- _TRY IT_
Every line below that holds the string "DashboardLayout" should be copied out.

- _SOURCE RECORDS_
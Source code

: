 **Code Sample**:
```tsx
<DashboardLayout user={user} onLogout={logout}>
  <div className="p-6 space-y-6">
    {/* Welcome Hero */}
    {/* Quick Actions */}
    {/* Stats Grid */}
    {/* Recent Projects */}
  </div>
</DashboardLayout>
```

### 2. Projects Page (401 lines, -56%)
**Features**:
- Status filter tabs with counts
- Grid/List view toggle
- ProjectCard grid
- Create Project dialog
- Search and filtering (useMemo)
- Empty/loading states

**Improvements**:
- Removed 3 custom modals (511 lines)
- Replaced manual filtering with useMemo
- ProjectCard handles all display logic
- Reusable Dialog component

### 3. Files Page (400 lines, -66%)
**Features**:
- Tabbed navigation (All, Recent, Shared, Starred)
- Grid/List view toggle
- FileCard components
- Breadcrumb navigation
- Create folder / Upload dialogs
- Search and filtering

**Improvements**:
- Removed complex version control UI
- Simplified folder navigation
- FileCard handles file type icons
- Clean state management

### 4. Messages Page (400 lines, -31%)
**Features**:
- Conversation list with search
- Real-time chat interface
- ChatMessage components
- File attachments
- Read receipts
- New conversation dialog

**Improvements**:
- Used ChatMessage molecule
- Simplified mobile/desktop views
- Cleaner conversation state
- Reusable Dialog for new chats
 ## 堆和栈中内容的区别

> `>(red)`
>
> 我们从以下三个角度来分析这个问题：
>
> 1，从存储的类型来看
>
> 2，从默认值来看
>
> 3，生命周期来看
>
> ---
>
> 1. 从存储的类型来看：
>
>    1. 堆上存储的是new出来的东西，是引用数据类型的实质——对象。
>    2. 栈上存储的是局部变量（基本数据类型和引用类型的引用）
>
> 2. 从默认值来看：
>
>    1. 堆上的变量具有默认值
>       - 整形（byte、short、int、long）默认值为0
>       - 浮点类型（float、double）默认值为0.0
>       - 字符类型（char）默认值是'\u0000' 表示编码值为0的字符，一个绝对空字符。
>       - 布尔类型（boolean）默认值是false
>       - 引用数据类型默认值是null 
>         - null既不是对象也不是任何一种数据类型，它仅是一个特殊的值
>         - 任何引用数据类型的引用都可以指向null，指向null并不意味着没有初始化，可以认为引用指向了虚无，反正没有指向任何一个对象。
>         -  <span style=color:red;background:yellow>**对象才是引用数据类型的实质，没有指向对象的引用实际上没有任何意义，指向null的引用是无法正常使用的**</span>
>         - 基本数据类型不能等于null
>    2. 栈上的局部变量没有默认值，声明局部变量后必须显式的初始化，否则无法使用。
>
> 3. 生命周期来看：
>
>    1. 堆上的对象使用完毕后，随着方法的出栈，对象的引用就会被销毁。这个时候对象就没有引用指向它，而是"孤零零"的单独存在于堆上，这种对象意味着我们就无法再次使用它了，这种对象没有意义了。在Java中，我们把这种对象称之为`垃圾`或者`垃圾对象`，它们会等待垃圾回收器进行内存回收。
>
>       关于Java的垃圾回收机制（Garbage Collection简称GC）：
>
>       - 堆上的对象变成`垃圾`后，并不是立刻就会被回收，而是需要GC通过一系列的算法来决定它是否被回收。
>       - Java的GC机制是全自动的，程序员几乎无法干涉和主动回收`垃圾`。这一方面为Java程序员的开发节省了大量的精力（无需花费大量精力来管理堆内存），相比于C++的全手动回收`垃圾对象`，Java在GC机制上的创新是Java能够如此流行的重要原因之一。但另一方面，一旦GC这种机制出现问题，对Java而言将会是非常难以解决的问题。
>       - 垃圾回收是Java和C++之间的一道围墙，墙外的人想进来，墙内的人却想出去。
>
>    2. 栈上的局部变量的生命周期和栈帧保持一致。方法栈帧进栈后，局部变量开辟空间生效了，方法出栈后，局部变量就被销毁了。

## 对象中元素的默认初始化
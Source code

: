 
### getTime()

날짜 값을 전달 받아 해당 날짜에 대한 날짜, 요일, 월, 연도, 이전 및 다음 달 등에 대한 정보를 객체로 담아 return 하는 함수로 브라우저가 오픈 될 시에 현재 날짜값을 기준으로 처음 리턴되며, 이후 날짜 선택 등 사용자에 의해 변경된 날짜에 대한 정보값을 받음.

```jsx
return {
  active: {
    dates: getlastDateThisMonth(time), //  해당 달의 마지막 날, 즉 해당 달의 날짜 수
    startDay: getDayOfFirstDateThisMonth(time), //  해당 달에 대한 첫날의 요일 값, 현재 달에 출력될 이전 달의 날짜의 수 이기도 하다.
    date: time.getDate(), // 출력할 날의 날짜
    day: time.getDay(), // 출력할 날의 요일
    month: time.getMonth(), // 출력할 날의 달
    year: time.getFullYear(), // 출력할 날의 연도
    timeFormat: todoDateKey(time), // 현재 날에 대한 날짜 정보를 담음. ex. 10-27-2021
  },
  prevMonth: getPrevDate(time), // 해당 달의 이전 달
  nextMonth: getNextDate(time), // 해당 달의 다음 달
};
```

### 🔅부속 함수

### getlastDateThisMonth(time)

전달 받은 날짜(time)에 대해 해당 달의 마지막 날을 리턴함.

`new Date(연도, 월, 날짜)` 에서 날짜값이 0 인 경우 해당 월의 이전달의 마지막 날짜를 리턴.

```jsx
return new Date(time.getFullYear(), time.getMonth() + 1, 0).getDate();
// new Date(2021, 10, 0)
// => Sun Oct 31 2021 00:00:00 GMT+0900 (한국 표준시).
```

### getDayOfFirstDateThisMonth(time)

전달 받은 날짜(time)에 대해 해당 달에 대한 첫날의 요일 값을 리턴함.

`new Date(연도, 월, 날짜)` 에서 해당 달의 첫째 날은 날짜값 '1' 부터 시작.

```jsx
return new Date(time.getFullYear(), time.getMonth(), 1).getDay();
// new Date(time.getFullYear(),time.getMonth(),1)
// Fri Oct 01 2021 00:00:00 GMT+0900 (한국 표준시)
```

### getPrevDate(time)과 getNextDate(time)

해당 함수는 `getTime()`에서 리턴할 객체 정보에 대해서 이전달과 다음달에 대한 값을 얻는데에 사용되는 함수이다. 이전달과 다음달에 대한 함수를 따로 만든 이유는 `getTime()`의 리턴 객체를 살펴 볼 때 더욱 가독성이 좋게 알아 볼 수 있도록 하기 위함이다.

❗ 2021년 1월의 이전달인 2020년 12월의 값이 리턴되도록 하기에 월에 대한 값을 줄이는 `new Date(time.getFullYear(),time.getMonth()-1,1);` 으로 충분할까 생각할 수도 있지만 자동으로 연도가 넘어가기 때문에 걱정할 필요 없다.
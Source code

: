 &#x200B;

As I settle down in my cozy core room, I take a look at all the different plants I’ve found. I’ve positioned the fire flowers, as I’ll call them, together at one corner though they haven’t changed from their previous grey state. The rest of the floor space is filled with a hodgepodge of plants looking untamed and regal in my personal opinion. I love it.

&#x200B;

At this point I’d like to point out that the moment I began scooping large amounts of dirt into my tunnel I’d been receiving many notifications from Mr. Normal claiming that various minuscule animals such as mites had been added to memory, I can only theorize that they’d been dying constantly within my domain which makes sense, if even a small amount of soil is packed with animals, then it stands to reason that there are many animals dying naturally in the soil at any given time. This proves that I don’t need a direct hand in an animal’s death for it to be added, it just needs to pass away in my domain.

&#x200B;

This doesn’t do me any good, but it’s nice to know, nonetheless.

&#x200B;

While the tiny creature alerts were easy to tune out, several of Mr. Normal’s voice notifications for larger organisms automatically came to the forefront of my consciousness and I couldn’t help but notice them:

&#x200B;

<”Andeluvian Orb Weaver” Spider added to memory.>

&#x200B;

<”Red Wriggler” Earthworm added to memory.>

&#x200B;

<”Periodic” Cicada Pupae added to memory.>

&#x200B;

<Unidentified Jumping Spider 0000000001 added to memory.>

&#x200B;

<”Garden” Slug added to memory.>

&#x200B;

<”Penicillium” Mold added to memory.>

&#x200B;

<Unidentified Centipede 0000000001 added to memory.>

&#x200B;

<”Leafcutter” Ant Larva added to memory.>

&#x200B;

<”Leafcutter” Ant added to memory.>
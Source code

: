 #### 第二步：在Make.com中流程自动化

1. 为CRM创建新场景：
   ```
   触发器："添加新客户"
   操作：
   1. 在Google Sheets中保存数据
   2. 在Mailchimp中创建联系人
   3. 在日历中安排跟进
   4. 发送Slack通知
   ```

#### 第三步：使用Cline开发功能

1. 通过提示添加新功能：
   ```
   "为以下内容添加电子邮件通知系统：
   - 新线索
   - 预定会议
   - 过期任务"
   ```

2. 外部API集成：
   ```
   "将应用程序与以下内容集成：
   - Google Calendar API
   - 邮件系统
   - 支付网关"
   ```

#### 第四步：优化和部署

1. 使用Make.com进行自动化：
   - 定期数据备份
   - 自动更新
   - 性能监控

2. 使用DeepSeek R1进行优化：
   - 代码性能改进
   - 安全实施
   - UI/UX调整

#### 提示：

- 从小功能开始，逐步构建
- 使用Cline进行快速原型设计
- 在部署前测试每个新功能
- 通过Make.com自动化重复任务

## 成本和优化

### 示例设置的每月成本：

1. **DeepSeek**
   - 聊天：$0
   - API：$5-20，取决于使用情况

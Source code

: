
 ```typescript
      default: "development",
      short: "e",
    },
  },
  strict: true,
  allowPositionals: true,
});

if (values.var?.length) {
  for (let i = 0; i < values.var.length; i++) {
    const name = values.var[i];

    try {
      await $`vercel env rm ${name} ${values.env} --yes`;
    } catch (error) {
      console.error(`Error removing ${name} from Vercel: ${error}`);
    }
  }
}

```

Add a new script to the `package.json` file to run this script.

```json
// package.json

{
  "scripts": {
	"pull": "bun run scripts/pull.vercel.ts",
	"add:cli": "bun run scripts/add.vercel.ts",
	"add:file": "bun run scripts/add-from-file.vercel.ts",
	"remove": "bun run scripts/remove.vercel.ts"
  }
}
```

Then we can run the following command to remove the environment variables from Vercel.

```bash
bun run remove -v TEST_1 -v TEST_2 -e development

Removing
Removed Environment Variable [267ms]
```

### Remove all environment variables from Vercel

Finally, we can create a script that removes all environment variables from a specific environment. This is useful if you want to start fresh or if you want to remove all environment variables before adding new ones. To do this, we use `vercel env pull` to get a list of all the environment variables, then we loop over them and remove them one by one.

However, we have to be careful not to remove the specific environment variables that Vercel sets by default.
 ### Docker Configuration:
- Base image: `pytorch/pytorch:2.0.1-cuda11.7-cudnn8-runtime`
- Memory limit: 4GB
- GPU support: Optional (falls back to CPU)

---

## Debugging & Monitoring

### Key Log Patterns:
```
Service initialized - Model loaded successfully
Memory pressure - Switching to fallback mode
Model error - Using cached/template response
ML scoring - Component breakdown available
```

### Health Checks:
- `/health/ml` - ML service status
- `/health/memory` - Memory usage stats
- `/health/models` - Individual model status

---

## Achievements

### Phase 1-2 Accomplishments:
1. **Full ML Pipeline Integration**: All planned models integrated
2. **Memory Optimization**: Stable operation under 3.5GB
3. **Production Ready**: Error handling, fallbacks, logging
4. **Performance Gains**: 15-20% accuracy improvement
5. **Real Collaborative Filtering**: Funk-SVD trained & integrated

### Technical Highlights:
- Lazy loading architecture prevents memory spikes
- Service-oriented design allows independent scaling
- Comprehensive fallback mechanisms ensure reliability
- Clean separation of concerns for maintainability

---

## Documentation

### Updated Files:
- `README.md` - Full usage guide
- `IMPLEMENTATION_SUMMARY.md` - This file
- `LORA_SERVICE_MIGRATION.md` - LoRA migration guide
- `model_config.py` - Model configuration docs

- _WRITTEN SOLUTION_
<DashboardLayout user={user} onLogout={logout}>
</DashboardLayout>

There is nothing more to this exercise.